Inizialmente sono andati a vivere in una casa che lui si è fatto costruire quasi attigua a quella della famiglia di lei. E sempre insieme una decina di anni fa si sono lasciati tentare dall'avventura italiana, dove vivevano tutti e quattro i fratelli di Vjosa. Quel sogno si è drammaticamente infranto nel palazzo di giustizia di Reggio Emilia nel giorno in cui la giustizia avrebbe dovuto sancire la fine di quell'amore. Dapprima incredulità, poi sgomento.
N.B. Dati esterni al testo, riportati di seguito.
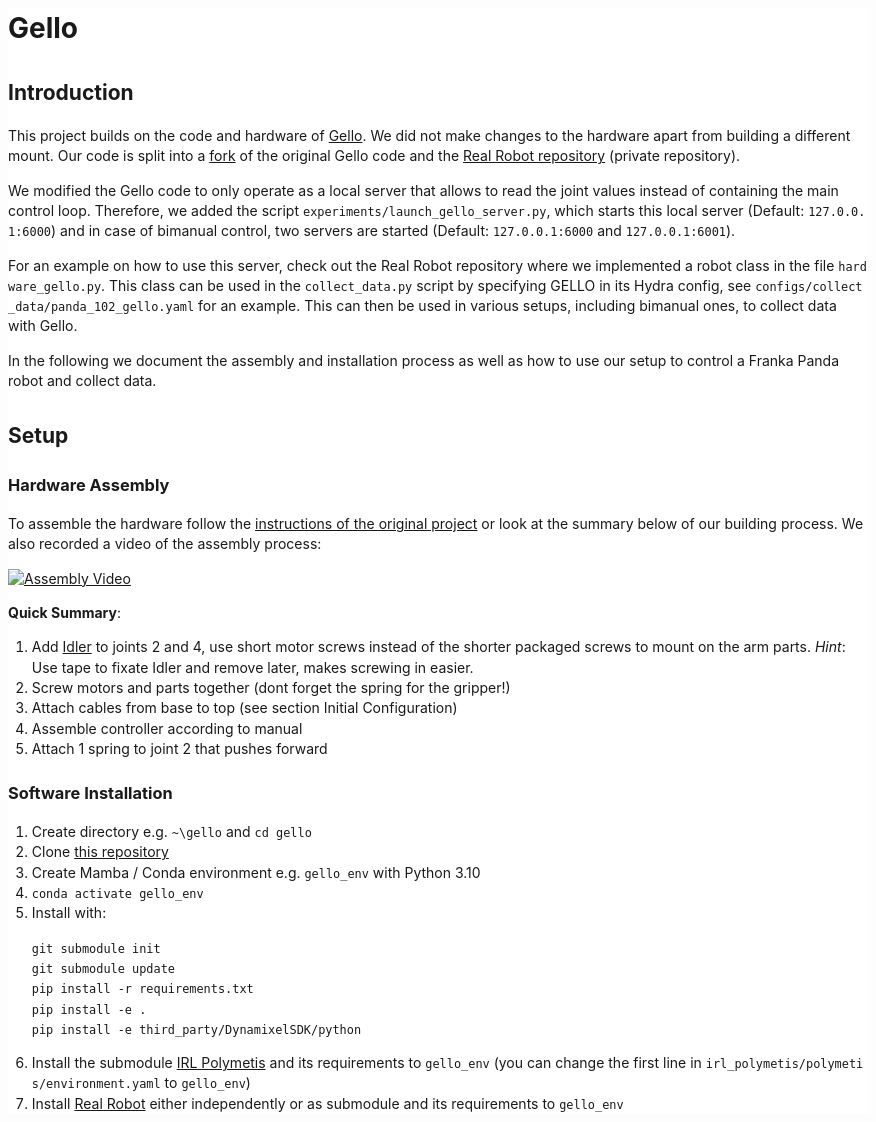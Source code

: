 
# Gello

## Introduction

This project builds on the code and hardware of [Gello](https://wuphilipp.github.io/gello_site/). We did not make changes to the hardware apart from building a different mount. Our code is split into a [fork](https://github.com/intuitive-robots/gello_software_irl) of the original Gello code and the [Real Robot repository](https://github.com/intuitive-robots/real_robot) (private repository).

We modified the Gello code to only operate as a local server that allows to read the joint values instead of containing the main control loop. Therefore, we added the script `experiments/launch_gello_server.py`, which starts this local server (Default: `127.0.0.1:6000`) and in case of bimanual control, two servers are started (Default: `127.0.0.1:6000` and `127.0.0.1:6001`).

For an example on how to use this server, check out the Real Robot repository where we implemented a robot class in the file `hardware_gello.py`. This class can be used in the `collect_data.py` script by specifying GELLO in its Hydra config, see `configs/collect_data/panda_102_gello.yaml` for an example. This can then be used in various setups, including bimanual ones, to collect data with Gello.

In the following we document the assembly and installation process as well as how to use our setup to control a Franka Panda robot and collect data.

## Setup

### Hardware Assembly

To assemble the hardware follow the [instructions of the original project](https://docs.google.com/document/d/1pzV8LDIGZh6zq8z-ZyKjUZ1ISkdCQctfu_05-ZY95eg/edit) or look at the summary below of our building process. We also recorded a video of the assembly process:

[![Assembly Video](media/assembly.png)](https://bwsyncandshare.kit.edu/s/iZ839MJwoFPG66x)


**Quick Summary**:

1. Add [Idler](https://www.robotis.us/fpx330-h101-4pcs-set/) to joints 2 and 4, use short motor screws instead of the shorter packaged screws to mount on the arm parts. *Hint*: Use tape to fixate Idler and remove later, makes screwing in easier.
2. Screw motors and parts together (dont forget the spring for the gripper!)
3. Attach cables from base to top (see section Initial Configuration)
4. Assemble controller according to manual
5. Attach 1 spring to joint 2 that pushes forward

### Software Installation

1. Create directory e.g. `~\gello` and `cd gello`
2. Clone [this repository](https://github.com/intuitive-robots/gello_software_irl)
3. Create Mamba / Conda environment e.g. `gello_env` with Python 3.10
4. `conda activate gello_env`
5. Install with:
	```
	git submodule init
	git submodule update
	pip install -r requirements.txt
	pip install -e .
	pip install -e third_party/DynamixelSDK/python
	```
6. Install the submodule [IRL Polymetis](https://github.com/intuitive-robots/irl_polymetis) and its requirements to `gello_env` (you can change the first line in `irl_polymetis/polymetis/environment.yaml` to `gello_env`)
7. Install [Real Robot](https://github.com/intuitive-robots/real_robot) either independently or as submodule and its requirements to `gello_env`
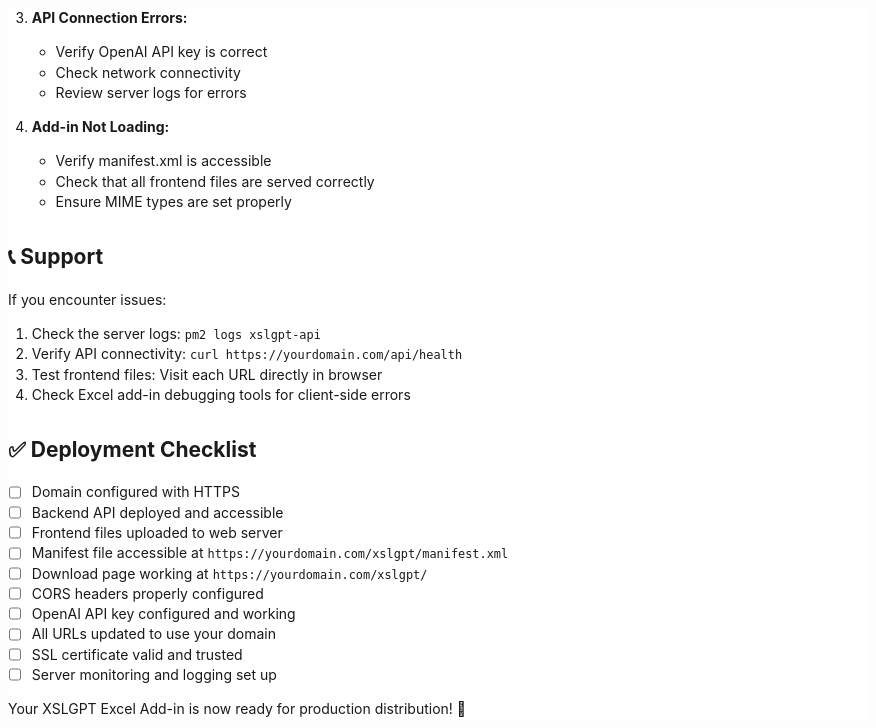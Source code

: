 3. **API Connection Errors:**
   - Verify OpenAI API key is correct
   - Check network connectivity
   - Review server logs for errors

4. **Add-in Not Loading:**
   - Verify manifest.xml is accessible
   - Check that all frontend files are served correctly
   - Ensure MIME types are set properly

## 📞 Support

If you encounter issues:

1. Check the server logs: `pm2 logs xslgpt-api`
2. Verify API connectivity: `curl https://yourdomain.com/api/health`
3. Test frontend files: Visit each URL directly in browser
4. Check Excel add-in debugging tools for client-side errors

## ✅ Deployment Checklist

- [ ] Domain configured with HTTPS
- [ ] Backend API deployed and accessible
- [ ] Frontend files uploaded to web server
- [ ] Manifest file accessible at `https://yourdomain.com/xslgpt/manifest.xml`
- [ ] Download page working at `https://yourdomain.com/xslgpt/`
- [ ] CORS headers properly configured
- [ ] OpenAI API key configured and working
- [ ] All URLs updated to use your domain
- [ ] SSL certificate valid and trusted
- [ ] Server monitoring and logging set up

Your XSLGPT Excel Add-in is now ready for production distribution! 🎉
Sono le reazioni di coloro che conoscevano bene Clirim, Vjosa e Arjan (il fratello della donna ucciso anch'egli a Reggio Emilia) nell'apprendere la notizia della tragedia giunta nel primo pomeriggio dall'Italia. Tre persone conosciute come grandi lavoratori, Clirim anche come ''un bravissimo ragazzo''.
A Sukth vive, sola, Dituri Demcolli, 57 anni, pensionata, la mamma di Vjosa e Arjan. Un parente, Servet Perfundi, le ha raccontato una pietosa bugia: ''Vjosa e Arjan sono rimasti feriti in circostanze non ancora ben chiare, e sono entrambi in ospedale". "Adesso - racconta al microfono di una televisione albanese, dove la strage di Reggio Emilia è in copertina così come nei media di tutto il Paese - bisognerà trovare il coraggio di dirle la verità". E poi - conclude Perfundi - dovremo aspettare l'arrivo delle salme e organizzare i funerali''.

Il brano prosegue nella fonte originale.